Diagnosis, % n All 5 tests SPE, IFE; uIFE SPE, IFE & sFLC SPE & sFLC sIFE SPE sFLC
All 1877 98.6 97.0 97.4 94.3 87.0 79.0 74.3
MM 467 100.0 98.7 100.0 100.0 94.4 87.6 96.8
Macroglobulinaemia 26 100.0 100.0 100.0 100.0 100.0 100.0 73.1
SMM 191 100.0 100.0 100.0 99.5 98.4 94.2 81.2
MGUS 524 100.0 100.0 97.1 88.7 92.8 81.9 42.4
Plasmacytoma 29 89.7 89.7 89.7 86.2 72.4 72.4 55.2
POEMS 31 96.8 96.8 96.8 74.2 96.8 74.2 9.7
Extramedullary plasmacytoma 10 20.0 20.0 10.0 10.0 10.0 10.0 10.0
Primary AL 581 98.1 94.2 97.1 96.2 73.8 65.9 88.3
LCDD 18 83.3 77.8 77.8 77.8 55.6 55.6 77.8

Table 23.3. Sensitivity of monoclonal gammopathy screening panels (as shown by screening study 12 above [2]).


The results from the 12 studies described above are consistent. Adding sFLC assays to the SPE/IFE tests for routine screening (in the absence of urine studies), represents a sensitive combination and increased the tumour pick-up rate by approximately one patient per 100 samples tested. Some of the additional patients identified had significant changes to therapy resulting from their earlier diagnoses. It is of interest that many of the patients identified with this strategy had B-cell non-Hodgkin lymphoma or CLL (Chapter 18).

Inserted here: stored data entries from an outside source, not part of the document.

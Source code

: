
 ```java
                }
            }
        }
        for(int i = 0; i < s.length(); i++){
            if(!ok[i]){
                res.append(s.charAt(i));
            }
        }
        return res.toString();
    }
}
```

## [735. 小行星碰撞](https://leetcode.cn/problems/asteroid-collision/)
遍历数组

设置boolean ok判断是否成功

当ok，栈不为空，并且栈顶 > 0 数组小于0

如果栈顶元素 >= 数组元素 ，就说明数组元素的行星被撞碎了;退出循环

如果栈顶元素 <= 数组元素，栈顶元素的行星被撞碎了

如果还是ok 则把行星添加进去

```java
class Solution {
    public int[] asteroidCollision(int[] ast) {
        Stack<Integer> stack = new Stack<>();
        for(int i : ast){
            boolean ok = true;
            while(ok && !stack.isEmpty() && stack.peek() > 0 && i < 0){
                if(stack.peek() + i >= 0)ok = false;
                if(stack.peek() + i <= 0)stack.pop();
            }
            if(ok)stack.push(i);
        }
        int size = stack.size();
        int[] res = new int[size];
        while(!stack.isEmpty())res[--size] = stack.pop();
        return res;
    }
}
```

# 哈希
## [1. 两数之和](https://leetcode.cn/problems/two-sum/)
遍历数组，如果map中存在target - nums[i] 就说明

The diagnostic value of sFLC testing at the intial screening stage has recently been reviewed [17][18][19][20]. Furthermore, the International Myeloma Working Group (IMWG) has recently published specific guidelines on the use of sFLC analysis in diagnosis/screening, monitoring and prognosis (Chapter 25). These state that in the context of screening for the presence of MM or related disorders, the sFLC assay in combination with SPE and sIFE yields high sensitivity and negates the requirement for 24h-urine studies for diagnosis other than for AL amyloidosis [21].

23.4. Audit of sFLC usage

Katzmann et al. [11] performed an audit of sFLC analysis for the year 2003, on patients attending the Mayo Clinic (Table 23.4). Of the 1,020 patients, 88% had plasma cell disorders. All 120 patients without a plasma cell disorder had normal κ/λ ratios, despite evidence of a complex variety of different diseases. Thus, there were no false positive results in this study. The diagnostic sensitivity for AL amyloidosis by serum κ/λ ratios was 91% compared with 69% for sIFE and 83% for uIFE. Serum κ/λ ratios plus sIFE produced a sensitivity of 99% which was not improved by adding uIFE (Table 15.1). Of the 20 patients with NSMM, 14 had abnormal sFLC κ/λ ratios, including all 5 patients who had sFLCs measured at clinical presentation. The 6 NSMM patients with normal ratios had all received a peripheral blood stem cell transplant (PBSCT), and 5/6 had also achieved a complete bone marrow response. The conclusion of the study was that the performance of the FLC assays, in a prospective analysis, matched the results from published retrospective validation studies.

1,020 sample requests
120 normal individuals had normal κ/λ ratios
900 with plasma cell disorders comprising:
330 MM
269 AL amyloidosis (91% sensitivity at diagnosis)
115 MGUS (44% sensitivity)
72 SMM (88% sensitivity)
22 Plasmacytoma
20 NSMM (all of 5 at diagnosis were abnormal)
9 Waldenström's macroglobulinaemia
7 LCDD (100% sensitivity)
56 Miscellaneous

Table 23.4 Audit of sFLC requests at the Mayo Clinic for the year 2003. Sensitivity for detection by FLC analysis was available for some of the diseases.


Test Questions
  1. How many additional patients with monoclonal immunoglobulins are detected when symptomatic patients are screened with sFLC assays?
  2. How do sFLC assays fit into routine testing for monoclonal proteins?